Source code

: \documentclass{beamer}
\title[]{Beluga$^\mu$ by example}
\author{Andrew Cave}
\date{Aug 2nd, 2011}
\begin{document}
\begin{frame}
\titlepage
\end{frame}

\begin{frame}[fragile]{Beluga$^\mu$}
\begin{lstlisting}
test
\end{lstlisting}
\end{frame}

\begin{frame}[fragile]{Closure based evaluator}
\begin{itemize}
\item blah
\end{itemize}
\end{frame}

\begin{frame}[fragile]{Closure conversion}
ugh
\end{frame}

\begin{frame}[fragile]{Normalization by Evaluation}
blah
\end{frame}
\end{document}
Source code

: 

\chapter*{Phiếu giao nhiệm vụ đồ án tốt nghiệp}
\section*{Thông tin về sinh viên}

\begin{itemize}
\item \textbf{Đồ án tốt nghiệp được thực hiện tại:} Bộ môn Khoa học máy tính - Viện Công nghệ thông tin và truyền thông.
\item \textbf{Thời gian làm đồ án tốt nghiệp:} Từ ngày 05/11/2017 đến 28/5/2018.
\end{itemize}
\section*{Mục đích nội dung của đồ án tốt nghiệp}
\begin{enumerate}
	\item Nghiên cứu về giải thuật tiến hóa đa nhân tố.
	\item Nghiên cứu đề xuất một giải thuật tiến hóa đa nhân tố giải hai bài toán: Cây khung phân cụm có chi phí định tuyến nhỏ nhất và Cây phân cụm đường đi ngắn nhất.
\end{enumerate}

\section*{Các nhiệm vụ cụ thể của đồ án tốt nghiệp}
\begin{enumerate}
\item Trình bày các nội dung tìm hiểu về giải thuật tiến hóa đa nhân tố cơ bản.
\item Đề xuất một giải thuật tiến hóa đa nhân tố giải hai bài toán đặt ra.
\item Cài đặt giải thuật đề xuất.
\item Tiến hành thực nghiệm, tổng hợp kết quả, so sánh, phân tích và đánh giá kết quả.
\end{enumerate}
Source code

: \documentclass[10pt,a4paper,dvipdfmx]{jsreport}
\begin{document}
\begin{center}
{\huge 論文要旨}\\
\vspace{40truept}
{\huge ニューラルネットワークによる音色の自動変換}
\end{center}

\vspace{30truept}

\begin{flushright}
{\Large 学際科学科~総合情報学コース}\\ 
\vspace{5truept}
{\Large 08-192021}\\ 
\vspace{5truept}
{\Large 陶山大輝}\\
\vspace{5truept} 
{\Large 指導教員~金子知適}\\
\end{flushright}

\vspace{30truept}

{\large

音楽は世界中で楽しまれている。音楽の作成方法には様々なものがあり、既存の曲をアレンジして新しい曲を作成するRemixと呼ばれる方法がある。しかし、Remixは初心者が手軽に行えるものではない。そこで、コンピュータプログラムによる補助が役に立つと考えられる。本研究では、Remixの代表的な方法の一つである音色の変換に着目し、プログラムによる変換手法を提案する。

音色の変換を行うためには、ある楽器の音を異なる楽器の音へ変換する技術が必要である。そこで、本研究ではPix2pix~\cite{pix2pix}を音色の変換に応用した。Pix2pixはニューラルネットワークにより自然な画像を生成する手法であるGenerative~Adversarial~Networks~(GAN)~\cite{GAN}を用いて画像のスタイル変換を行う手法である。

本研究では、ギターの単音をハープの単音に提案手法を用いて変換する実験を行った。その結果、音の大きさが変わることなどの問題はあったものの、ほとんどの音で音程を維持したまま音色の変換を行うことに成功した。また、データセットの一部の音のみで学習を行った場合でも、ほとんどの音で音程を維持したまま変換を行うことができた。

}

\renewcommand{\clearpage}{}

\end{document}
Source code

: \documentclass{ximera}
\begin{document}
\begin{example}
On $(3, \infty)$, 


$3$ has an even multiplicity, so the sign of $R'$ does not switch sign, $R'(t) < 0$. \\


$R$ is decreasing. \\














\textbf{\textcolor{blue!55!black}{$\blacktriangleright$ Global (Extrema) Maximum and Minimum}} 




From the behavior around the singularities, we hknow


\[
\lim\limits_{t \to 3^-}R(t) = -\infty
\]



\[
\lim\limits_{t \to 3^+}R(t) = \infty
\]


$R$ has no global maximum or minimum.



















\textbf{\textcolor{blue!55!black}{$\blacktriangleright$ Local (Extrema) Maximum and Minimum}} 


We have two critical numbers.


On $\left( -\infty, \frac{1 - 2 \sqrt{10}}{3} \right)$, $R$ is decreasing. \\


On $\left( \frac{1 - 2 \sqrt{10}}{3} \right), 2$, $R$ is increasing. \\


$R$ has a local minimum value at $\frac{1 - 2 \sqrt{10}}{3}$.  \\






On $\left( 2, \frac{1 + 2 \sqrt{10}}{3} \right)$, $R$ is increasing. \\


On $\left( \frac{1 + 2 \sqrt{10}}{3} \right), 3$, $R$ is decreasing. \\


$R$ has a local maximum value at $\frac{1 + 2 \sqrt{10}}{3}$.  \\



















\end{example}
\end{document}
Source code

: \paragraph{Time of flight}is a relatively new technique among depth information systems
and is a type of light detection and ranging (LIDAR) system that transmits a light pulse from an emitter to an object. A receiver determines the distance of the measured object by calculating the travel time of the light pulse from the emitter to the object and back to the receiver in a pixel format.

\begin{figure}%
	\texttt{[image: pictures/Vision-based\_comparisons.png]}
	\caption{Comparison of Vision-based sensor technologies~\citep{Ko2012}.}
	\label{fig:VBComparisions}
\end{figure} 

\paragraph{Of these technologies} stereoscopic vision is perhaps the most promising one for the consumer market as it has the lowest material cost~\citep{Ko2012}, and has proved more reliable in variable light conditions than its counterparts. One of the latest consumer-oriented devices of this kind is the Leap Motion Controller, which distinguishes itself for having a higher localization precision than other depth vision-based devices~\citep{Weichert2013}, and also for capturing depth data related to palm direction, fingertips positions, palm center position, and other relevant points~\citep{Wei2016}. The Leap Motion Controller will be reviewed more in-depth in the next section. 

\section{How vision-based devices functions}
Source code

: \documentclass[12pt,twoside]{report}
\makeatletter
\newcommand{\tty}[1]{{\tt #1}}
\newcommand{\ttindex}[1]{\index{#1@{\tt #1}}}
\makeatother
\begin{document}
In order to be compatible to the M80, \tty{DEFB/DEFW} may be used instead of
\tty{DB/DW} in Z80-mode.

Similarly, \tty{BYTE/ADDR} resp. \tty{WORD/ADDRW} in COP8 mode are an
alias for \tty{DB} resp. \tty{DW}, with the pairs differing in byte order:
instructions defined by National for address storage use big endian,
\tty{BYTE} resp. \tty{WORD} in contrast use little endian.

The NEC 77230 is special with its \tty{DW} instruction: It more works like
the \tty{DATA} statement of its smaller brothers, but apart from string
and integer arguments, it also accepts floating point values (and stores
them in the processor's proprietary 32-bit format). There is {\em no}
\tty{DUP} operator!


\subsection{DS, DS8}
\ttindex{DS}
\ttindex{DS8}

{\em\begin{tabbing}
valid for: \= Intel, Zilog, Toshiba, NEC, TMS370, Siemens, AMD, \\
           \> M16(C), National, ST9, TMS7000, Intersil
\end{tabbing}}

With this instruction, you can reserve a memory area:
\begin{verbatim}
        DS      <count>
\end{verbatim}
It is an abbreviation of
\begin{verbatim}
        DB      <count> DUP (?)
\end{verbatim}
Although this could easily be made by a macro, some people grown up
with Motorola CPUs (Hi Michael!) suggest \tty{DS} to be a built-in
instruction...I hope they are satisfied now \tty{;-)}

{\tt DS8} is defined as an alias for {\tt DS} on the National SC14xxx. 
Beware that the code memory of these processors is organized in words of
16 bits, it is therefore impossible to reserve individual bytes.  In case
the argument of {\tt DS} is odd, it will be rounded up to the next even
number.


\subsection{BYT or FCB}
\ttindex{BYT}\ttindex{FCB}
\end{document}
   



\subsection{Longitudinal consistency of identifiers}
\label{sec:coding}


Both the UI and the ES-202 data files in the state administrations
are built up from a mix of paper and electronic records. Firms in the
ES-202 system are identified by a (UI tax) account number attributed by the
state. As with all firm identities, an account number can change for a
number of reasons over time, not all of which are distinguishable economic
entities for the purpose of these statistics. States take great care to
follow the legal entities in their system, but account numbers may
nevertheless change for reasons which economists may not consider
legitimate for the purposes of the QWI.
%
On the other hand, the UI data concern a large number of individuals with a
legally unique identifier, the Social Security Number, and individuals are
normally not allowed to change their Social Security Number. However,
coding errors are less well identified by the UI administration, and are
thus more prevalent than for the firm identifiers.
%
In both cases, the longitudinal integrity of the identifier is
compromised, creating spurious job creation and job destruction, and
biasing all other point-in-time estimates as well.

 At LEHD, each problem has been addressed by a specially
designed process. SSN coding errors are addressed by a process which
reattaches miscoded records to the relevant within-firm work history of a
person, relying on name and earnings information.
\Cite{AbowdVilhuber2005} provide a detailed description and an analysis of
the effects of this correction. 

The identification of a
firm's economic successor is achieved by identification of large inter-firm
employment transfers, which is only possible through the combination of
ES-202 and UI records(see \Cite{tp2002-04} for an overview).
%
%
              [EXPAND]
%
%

--- --- ---

* _Directions_
Find the line with "ES-202 system are" in the material above. Reproduce it and each line after it up to and including the line with "follow the legal".

* _Answer below_
ES-202 system are identified by a (UI tax) account number attributed by the
state. As with all firm identities, an account number can change for a
number of reasons over time, not all of which are distinguishable economic
entities for the purpose of these statistics. States take great care to
follow the legal entities in their system, but account numbers may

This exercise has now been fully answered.